▸ **Work instruction**
A verbatim copy is needed of the lines below from the one containing "1. run the program" up to and including the one containing "- 물질의 질량은 합쳐도", excluding pictures.

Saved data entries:
Segment Open

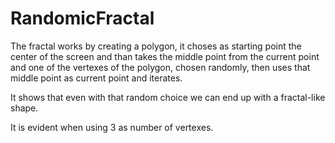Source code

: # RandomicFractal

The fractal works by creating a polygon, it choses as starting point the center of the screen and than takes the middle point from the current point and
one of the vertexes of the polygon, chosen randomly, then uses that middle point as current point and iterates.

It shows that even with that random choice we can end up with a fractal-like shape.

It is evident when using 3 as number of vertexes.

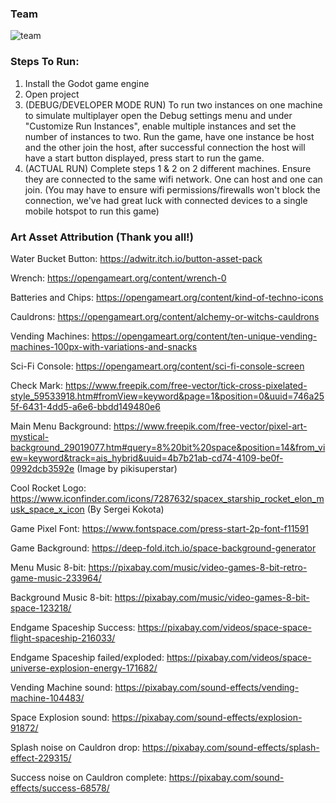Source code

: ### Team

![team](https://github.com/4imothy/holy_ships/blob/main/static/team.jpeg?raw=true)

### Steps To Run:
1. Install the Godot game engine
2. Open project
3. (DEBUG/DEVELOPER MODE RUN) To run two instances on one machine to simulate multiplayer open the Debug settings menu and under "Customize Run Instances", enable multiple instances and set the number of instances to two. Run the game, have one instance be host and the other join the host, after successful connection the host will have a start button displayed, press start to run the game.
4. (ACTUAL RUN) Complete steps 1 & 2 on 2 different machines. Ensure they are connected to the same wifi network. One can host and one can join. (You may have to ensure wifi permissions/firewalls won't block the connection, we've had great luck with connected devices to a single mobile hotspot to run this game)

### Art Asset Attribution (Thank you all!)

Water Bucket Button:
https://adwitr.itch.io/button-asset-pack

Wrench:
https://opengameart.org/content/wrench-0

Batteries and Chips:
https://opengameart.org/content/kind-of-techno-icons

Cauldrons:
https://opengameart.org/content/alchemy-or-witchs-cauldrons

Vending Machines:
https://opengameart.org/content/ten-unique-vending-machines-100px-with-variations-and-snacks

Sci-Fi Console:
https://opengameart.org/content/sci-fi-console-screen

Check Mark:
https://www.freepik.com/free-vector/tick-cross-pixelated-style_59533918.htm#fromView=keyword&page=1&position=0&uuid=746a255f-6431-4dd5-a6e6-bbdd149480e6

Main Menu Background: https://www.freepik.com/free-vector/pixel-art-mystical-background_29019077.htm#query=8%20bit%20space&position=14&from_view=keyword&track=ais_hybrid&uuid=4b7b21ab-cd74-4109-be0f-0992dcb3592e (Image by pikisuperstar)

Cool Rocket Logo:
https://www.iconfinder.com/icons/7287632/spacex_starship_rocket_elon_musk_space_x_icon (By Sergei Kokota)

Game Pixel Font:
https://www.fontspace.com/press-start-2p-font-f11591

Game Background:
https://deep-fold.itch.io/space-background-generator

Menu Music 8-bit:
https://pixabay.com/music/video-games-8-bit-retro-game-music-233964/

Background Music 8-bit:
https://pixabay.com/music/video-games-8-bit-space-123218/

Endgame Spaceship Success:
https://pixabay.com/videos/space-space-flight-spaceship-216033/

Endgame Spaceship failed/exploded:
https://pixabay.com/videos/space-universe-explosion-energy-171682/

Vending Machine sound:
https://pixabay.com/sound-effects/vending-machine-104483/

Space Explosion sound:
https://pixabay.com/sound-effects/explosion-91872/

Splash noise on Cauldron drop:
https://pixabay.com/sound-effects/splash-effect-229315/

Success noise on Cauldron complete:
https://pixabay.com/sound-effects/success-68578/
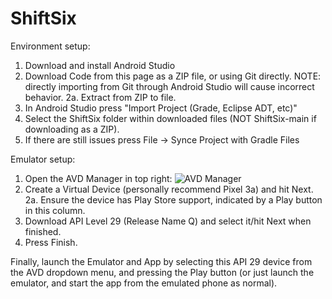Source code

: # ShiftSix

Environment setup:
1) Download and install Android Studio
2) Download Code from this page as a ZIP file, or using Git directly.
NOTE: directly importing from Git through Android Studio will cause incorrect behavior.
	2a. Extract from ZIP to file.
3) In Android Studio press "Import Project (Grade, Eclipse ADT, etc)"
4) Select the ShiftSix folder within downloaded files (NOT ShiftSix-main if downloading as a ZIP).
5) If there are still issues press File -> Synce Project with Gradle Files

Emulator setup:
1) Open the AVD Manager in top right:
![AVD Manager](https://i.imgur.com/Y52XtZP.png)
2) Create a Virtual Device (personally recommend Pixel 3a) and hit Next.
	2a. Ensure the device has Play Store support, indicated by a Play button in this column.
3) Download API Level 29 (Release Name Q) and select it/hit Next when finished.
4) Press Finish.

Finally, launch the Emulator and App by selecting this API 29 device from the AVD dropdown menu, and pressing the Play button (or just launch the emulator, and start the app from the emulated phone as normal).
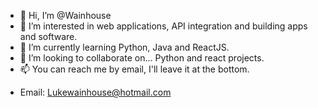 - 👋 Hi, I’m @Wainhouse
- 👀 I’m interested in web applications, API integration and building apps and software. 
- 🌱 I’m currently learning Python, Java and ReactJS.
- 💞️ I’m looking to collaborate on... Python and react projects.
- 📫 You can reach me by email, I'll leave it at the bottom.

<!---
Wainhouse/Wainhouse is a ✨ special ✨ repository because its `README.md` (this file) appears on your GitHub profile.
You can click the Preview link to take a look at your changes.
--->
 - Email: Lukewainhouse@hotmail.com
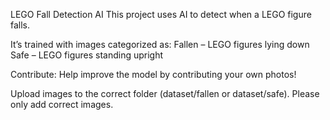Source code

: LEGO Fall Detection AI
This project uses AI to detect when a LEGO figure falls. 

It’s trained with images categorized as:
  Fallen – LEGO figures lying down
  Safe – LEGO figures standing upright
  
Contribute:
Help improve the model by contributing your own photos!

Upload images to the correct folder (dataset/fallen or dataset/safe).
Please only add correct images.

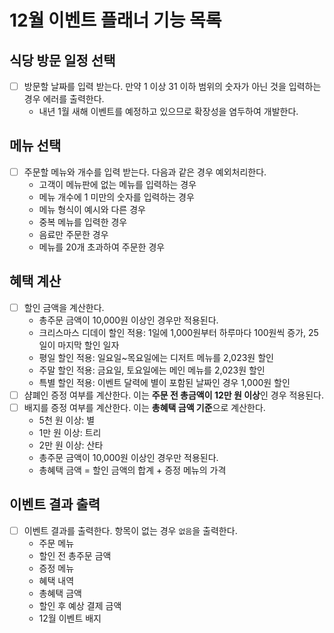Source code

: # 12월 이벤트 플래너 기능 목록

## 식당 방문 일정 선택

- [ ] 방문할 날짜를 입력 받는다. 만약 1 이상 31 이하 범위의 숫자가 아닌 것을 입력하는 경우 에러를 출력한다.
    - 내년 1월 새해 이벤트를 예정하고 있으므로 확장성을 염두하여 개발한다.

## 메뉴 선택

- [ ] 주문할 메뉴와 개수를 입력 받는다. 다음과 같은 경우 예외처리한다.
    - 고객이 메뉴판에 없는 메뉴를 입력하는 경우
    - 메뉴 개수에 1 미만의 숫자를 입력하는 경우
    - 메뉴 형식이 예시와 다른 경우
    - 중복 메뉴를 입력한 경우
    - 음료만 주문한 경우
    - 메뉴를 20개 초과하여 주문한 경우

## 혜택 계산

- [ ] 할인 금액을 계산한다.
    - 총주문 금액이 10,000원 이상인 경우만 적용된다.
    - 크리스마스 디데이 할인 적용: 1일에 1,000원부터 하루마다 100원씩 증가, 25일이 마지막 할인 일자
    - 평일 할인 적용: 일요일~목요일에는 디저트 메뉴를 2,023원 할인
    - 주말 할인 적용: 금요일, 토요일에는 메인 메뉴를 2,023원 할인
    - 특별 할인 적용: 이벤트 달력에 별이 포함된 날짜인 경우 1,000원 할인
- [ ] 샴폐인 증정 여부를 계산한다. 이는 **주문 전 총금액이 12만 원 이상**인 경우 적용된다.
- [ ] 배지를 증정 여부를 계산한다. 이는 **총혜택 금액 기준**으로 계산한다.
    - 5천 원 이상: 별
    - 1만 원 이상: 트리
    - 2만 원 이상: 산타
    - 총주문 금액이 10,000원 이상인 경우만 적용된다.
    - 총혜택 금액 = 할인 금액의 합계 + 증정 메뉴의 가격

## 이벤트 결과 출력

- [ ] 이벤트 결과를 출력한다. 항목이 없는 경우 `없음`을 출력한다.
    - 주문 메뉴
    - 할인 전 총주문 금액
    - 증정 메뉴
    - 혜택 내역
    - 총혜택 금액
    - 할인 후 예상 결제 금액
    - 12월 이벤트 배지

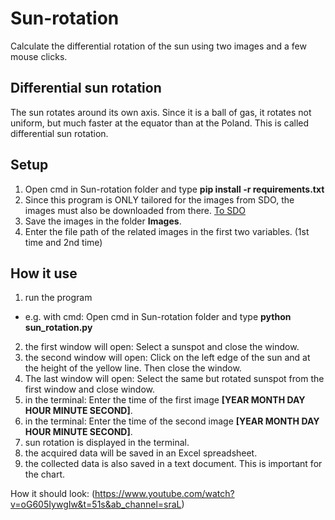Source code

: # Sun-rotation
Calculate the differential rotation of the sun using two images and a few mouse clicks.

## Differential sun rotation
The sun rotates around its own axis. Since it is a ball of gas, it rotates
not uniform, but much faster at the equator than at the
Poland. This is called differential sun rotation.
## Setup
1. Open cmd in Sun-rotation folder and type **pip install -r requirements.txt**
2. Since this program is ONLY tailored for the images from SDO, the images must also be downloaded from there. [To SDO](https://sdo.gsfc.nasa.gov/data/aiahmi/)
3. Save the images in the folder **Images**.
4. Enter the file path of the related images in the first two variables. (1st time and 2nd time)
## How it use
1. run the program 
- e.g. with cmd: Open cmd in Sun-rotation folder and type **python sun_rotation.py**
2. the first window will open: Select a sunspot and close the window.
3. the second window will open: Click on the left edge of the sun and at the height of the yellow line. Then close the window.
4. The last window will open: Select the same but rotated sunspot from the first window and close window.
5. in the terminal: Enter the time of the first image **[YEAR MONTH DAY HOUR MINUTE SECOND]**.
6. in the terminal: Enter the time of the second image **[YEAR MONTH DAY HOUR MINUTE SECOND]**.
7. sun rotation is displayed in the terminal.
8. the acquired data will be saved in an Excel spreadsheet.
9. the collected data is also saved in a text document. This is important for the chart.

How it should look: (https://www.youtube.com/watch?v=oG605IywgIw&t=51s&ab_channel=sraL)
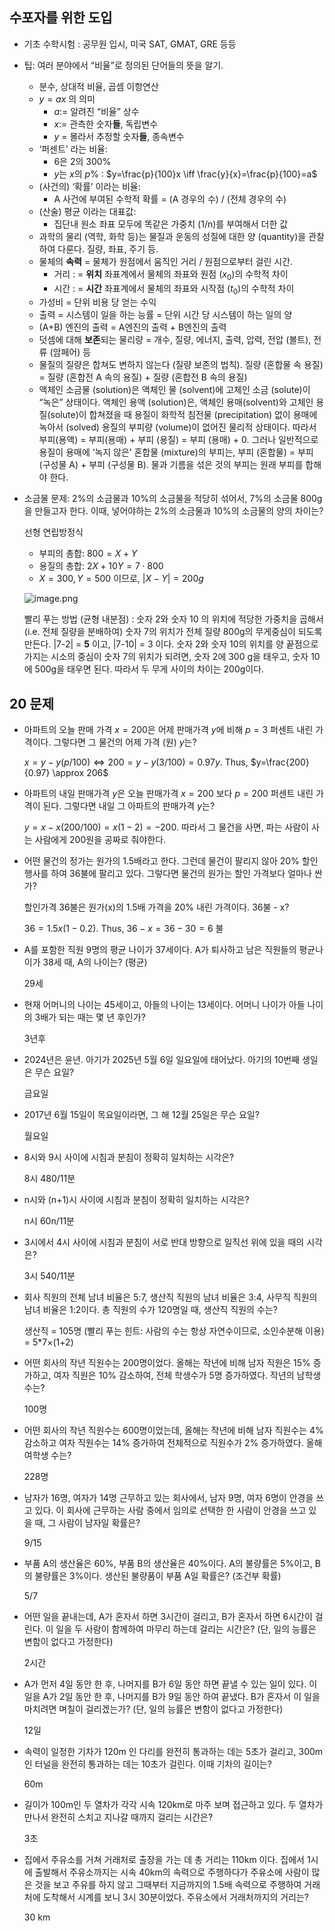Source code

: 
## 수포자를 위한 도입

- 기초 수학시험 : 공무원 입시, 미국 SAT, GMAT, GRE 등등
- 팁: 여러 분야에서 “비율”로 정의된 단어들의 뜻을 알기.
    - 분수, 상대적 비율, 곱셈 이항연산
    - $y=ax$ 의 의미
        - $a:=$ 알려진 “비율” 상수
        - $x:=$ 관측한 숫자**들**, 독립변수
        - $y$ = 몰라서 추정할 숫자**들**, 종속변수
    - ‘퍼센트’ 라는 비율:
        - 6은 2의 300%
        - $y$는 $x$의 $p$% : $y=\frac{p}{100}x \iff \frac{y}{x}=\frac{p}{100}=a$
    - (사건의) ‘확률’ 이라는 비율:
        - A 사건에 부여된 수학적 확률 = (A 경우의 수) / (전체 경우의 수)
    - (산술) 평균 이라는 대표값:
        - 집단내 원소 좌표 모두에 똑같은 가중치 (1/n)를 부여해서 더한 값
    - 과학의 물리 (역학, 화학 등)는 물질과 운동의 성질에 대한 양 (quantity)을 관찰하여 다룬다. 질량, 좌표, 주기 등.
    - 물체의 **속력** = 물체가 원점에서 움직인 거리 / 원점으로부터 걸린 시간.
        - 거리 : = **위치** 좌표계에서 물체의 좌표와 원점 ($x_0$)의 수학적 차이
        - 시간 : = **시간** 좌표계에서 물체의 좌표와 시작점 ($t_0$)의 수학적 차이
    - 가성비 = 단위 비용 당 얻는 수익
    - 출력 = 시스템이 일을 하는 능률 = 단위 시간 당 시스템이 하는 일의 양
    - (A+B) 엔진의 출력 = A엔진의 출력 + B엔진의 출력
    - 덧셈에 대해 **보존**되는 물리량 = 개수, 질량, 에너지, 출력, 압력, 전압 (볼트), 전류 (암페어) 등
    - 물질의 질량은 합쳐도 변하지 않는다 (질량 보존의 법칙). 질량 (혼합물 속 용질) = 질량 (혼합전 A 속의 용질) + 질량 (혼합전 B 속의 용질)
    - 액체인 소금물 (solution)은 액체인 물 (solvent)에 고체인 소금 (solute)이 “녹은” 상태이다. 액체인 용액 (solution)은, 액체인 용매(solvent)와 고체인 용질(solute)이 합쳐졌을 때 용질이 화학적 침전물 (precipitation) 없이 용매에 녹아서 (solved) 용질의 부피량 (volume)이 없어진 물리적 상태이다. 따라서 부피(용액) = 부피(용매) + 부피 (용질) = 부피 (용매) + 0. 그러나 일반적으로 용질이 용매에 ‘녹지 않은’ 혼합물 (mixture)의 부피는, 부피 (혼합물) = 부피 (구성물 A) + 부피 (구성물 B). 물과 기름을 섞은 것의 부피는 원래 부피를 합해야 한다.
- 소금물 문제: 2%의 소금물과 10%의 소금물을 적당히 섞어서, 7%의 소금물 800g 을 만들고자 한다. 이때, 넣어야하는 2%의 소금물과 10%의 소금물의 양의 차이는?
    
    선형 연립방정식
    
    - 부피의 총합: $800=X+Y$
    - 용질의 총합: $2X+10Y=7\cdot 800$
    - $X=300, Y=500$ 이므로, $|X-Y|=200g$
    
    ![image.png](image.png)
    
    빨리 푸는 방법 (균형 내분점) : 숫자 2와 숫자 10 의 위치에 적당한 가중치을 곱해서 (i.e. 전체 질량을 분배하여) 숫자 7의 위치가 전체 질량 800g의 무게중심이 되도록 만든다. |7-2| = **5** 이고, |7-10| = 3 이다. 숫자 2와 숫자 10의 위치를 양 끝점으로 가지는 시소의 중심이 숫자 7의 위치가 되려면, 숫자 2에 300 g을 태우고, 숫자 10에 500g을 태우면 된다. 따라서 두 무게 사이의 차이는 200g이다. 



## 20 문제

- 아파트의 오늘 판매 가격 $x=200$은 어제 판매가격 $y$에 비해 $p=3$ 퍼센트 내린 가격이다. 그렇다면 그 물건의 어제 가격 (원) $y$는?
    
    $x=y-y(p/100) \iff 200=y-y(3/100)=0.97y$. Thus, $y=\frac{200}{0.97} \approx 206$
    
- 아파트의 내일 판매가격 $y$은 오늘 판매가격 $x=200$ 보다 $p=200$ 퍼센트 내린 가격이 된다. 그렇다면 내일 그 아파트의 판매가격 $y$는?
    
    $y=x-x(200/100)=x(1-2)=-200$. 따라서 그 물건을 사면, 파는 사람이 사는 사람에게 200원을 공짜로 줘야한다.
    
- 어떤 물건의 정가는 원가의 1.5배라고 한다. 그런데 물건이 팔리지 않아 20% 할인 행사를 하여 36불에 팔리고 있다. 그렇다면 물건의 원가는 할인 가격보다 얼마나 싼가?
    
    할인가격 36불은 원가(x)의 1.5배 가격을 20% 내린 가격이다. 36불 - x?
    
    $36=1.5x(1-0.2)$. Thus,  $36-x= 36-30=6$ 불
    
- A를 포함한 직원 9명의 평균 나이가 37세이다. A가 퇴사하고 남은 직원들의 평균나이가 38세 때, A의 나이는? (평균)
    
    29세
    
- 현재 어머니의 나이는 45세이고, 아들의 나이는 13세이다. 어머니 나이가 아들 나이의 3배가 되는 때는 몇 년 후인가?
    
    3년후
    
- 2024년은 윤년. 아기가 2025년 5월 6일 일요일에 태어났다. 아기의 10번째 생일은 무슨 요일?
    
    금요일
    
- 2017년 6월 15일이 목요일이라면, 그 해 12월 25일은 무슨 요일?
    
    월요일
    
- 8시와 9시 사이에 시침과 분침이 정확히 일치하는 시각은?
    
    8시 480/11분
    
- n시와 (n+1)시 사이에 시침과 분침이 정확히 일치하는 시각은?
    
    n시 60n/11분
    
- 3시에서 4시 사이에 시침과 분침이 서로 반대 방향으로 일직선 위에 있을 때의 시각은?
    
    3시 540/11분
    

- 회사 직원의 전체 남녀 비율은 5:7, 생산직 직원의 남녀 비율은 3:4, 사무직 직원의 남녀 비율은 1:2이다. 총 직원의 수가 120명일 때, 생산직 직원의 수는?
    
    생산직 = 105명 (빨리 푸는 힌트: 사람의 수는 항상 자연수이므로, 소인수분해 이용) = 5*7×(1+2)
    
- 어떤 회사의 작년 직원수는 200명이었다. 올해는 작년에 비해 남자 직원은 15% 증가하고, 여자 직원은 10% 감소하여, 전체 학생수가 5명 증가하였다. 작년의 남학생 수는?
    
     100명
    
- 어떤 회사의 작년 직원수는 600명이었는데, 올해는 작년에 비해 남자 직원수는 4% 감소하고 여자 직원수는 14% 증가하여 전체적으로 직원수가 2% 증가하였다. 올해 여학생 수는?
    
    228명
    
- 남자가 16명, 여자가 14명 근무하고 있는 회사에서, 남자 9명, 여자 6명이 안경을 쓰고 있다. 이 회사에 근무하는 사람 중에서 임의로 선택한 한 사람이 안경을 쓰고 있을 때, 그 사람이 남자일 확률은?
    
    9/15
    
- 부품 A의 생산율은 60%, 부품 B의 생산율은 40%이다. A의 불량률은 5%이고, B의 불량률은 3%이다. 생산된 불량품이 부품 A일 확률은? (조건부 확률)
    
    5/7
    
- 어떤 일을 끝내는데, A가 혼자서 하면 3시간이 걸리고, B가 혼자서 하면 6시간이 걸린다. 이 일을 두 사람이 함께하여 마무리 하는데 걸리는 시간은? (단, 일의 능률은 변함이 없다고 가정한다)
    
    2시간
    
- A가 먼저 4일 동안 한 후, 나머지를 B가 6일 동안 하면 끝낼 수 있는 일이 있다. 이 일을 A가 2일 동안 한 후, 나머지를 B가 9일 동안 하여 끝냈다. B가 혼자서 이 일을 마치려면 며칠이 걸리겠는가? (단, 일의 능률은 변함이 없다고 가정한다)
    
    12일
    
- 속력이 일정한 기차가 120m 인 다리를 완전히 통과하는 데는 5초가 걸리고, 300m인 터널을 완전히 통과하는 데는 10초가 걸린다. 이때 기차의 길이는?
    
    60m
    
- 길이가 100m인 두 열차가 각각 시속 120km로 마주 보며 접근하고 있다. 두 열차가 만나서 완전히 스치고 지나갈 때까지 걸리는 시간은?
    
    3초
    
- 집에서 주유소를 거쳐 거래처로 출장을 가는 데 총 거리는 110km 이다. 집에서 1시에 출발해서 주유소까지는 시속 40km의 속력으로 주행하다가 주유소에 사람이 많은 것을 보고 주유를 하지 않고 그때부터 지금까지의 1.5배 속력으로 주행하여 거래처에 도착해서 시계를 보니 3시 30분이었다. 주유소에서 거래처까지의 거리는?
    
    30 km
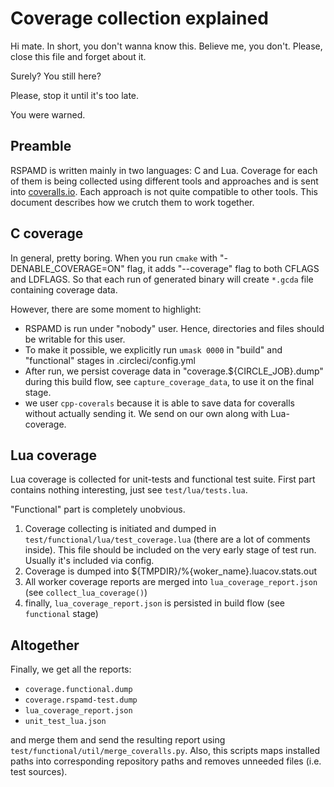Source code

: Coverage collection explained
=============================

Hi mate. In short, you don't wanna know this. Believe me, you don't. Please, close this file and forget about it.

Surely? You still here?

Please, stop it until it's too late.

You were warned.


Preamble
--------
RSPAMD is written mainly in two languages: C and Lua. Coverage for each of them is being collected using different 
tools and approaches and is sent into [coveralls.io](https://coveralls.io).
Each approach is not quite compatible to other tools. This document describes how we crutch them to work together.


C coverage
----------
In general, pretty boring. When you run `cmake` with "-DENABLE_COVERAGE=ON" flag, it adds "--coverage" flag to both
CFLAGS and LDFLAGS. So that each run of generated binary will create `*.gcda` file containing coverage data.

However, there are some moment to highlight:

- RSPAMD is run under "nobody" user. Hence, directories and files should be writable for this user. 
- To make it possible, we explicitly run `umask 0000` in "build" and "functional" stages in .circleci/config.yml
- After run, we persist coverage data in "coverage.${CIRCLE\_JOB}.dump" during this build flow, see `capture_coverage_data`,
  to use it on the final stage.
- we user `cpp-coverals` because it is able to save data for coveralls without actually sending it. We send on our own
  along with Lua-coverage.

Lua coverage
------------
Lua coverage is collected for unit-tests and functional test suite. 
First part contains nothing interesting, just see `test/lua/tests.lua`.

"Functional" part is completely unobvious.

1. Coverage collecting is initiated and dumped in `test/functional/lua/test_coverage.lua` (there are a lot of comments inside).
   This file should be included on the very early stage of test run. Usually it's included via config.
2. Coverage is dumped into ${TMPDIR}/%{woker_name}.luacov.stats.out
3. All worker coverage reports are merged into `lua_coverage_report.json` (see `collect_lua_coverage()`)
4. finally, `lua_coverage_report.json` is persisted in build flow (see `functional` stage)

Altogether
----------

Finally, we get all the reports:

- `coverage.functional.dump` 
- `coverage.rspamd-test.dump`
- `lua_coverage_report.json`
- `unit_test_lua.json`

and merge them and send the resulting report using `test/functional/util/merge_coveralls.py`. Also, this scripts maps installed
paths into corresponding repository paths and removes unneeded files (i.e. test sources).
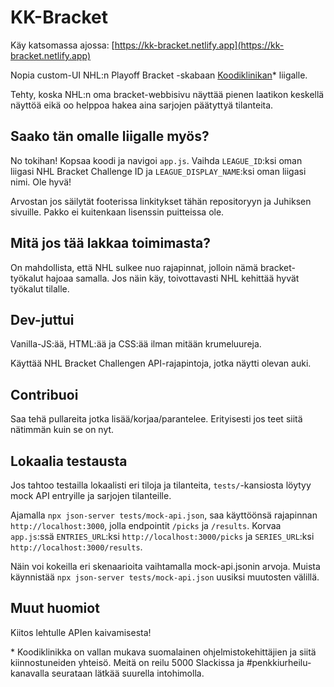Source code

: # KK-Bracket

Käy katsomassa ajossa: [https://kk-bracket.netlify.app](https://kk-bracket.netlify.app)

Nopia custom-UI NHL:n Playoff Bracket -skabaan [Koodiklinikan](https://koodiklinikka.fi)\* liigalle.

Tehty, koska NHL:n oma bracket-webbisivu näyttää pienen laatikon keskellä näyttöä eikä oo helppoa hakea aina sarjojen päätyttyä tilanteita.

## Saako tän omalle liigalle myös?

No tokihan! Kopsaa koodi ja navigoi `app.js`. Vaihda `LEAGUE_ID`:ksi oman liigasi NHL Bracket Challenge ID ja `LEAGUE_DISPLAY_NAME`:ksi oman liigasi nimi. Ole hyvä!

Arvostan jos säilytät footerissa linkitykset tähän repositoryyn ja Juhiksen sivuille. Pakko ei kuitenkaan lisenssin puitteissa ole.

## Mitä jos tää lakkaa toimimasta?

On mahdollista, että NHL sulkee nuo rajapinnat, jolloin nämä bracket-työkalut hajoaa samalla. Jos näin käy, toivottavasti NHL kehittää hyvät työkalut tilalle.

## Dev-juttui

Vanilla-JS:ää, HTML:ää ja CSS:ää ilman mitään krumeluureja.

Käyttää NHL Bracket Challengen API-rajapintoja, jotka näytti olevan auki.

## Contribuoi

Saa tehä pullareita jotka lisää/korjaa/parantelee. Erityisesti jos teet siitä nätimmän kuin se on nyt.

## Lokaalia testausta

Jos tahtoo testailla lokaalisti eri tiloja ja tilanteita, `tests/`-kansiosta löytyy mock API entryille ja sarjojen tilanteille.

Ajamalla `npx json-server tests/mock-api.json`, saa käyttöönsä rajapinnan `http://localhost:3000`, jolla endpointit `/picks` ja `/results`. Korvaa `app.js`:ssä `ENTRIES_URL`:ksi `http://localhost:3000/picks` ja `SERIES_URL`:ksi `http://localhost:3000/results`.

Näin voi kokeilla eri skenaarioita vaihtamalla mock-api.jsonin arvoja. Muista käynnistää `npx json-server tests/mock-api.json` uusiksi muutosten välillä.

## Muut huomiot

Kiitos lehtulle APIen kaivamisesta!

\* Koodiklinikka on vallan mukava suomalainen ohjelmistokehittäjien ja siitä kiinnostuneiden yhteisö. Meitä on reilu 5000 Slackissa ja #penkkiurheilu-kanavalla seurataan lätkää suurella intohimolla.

Segment Closed

▸ **Completed task**
1. run the program 
- e.g. with cmd: Open cmd in Sun-rotation folder and type **python sun_rotation.py**
2. the first window will open: Select a sunspot and close the window.
3. the second window will open: Click on the left edge of the sun and at the height of the yellow line. Then close the window.
4. The last window will open: Select the same but rotated sunspot from the first window and close window.
5. in the terminal: Enter the time of the first image **[YEAR MONTH DAY HOUR MINUTE SECOND]**.
6. in the terminal: Enter the time of the second image **[YEAR MONTH DAY HOUR MINUTE SECOND]**.
7. sun rotation is displayed in the terminal.
8. the acquired data will be saved in an Excel spreadsheet.
9. the collected data is also saved in a text document. This is important for the chart.

How it should look: (https://www.youtube.com/watch?v=oG605IywgIw&t=51s&ab_channel=sraL)
Source code

: 
## 수포자를 위한 도입

- 기초 수학시험 : 공무원 입시, 미국 SAT, GMAT, GRE 등등
- 팁: 여러 분야에서 “비율”로 정의된 단어들의 뜻을 알기.
    - 분수, 상대적 비율, 곱셈 이항연산
    - $y=ax$ 의 의미
        - $a:=$ 알려진 “비율” 상수
        - $x:=$ 관측한 숫자**들**, 독립변수
        - $y$ = 몰라서 추정할 숫자**들**, 종속변수
    - ‘퍼센트’ 라는 비율:
        - 6은 2의 300%
        - $y$는 $x$의 $p$% : $y=\frac{p}{100}x \iff \frac{y}{x}=\frac{p}{100}=a$
    - (사건의) ‘확률’ 이라는 비율:
        - A 사건에 부여된 수학적 확률 = (A 경우의 수) / (전체 경우의 수)
    - (산술) 평균 이라는 대표값:
        - 집단내 원소 좌표 모두에 똑같은 가중치 (1/n)를 부여해서 더한 값
    - 과학의 물리 (역학, 화학 등)는 물질과 운동의 성질에 대한 양 (quantity)을 관찰하여 다룬다. 질량, 좌표, 주기 등.
    - 물체의 **속력** = 물체가 원점에서 움직인 거리 / 원점으로부터 걸린 시간.
        - 거리 : = **위치** 좌표계에서 물체의 좌표와 원점 ($x_0$)의 수학적 차이
        - 시간 : = **시간** 좌표계에서 물체의 좌표와 시작점 ($t_0$)의 수학적 차이
    - 가성비 = 단위 비용 당 얻는 수익
    - 출력 = 시스템이 일을 하는 능률 = 단위 시간 당 시스템이 하는 일의 양
    - (A+B) 엔진의 출력 = A엔진의 출력 + B엔진의 출력
    - 덧셈에 대해 **보존**되는 물리량 = 개수, 질량, 에너지, 출력, 압력, 전압 (볼트), 전류 (암페어) 등
    - 물질의 질량은 합쳐도 변하지 않는다 (질량 보존의 법칙). 질량 (혼합물 속 용질) = 질량 (혼합전 A 속의 용질) + 질량 (혼합전 B 속의 용질)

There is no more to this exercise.